The running joke with any horror game nowadays is that inventory management is perhaps the hardest puzzle of all, and Signalis is no exception. You only have six slots to your inventory, and everything takes up space, including weapons, ammo, and key items. The lack of inventory space and auto-save is perhaps the greatest frustration to what otherwise is a fantastic first title from rose-engine. I understand that this follows the formula of classic games such as Resident Evil but it gets a tad bit excessive. You will find yourself doing an obscene amount of backtracking, whether to manually save or access your bank stash in a safe room. Obviously this wouldn’t be an issue to speedrunners or hardcore experts of the game, but this may deter newcomers and beginners to the genre. Many items you pick up, whose importance is not made known immediately, take up costly real estate in your inventory, and with only six slots, you really have to choose what’s worth picking up or be good at memorizing its location if you decide to leave it.

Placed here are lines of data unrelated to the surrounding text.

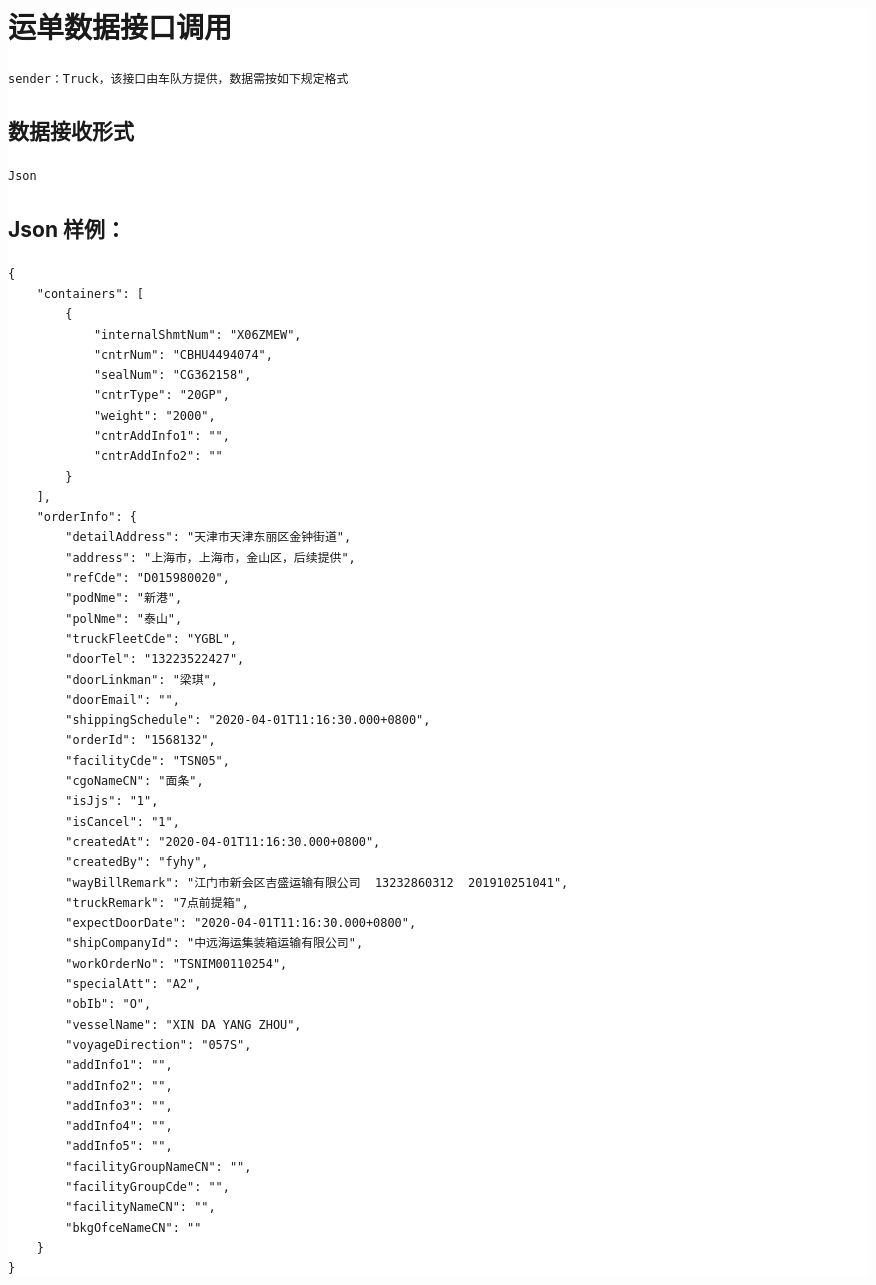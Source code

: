 # 运单数据接口调用
    sender：Truck，该接口由车队方提供，数据需按如下规定格式
## 数据接收形式
    Json
## Json 样例：
```
{
    "containers": [
        {
            "internalShmtNum": "X06ZMEW",
            "cntrNum": "CBHU4494074",
            "sealNum": "CG362158",
            "cntrType": "20GP",
            "weight": "2000",
            "cntrAddInfo1": "",
            "cntrAddInfo2": ""
        }
    ],
    "orderInfo": {
        "detailAddress": "天津市天津东丽区金钟街道",
        "address": "上海市，上海市，金山区，后续提供",
        "refCde": "D015980020",
        "podNme": "新港",
        "polNme": "泰山",
        "truckFleetCde": "YGBL",
        "doorTel": "13223522427",
        "doorLinkman": "梁琪",
        "doorEmail": "",
        "shippingSchedule": "2020-04-01T11:16:30.000+0800",
        "orderId": "1568132",
        "facilityCde": "TSN05",
        "cgoNameCN": "面条",
        "isJjs": "1",
        "isCancel": "1",
        "createdAt": "2020-04-01T11:16:30.000+0800",
        "createdBy": "fyhy",
        "wayBillRemark": "江门市新会区吉盛运输有限公司  13232860312  201910251041",
        "truckRemark": "7点前提箱",
        "expectDoorDate": "2020-04-01T11:16:30.000+0800",
        "shipCompanyId": "中远海运集装箱运输有限公司",
        "workOrderNo": "TSNIM00110254",
        "specialAtt": "A2",
        "obIb": "O",
        "vesselName": "XIN DA YANG ZHOU",
        "voyageDirection": "057S",
        "addInfo1": "",
        "addInfo2": "",
        "addInfo3": "",
        "addInfo4": "",
        "addInfo5": "",
        "facilityGroupNameCN": "",
        "facilityGroupCde": "",
        "facilityNameCN": "",
        "bkgOfceNameCN": ""
    }
}
```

The intricately-drawn retro pixel art combined with the anime art style really works well in this context. The combination of low poly environments, anime cutscenes, and different points of views forms an immersive and cohesive experience. On a controller, the first person point and click sequences are way too slow, and moving the cursor from one end of the screen to the other takes forever. Sometimes it is also difficult to discern what is interactable and what is just part of the environment, as the dark and dreary colors allow objects to blend in. The game cleverly and proudly embraces the visuals of old school PlayStation 1 era titles with its grainy, and occasionally blurry graphics that naturally add tension and unease to a game of this genre. The lack of voice acting is made up by stellar audio design and an excellent soundtrack. The sound coming from every move you make effectively adds another layer of fear of what might lurk in the dark.
The developers do a wonderful job making you feel scared without throwing cheap jump scares or horrific creatures at you, and that is rare in today’s day and age. Instead, they create a surreal atmosphere accompanied by effective visuals and sounds to keep you constantly on the edge of your seat. Uncovering the narrative and figuring out the truth behind it all only adds to this tension and mystery.
Signalis is an outstanding debut from rose-engine, featuring a unique blend of retro survival horror gameplay and an engaging yet perplexing story. It’s a game that wears its inspirations proudly on its sleeves and is a must play for any fans of the genre. Puzzles might be a little too drawn out, certain controls might be wonky, and inventory management might be a bit frustrating, but the beautiful pixel art, tense sound design, and unparalleled world building make it a journey worth experiencing.
rose-engine has created a heartfelt love letter to retro classic survival horror titles with their debut project Signalis. Despite some frustrations, it conjures up a tense experience from start to finish with its compelling narrative, immaculate atmosphere, and beautiful pixel art.
* The product in this article was sent to us by the developer/company.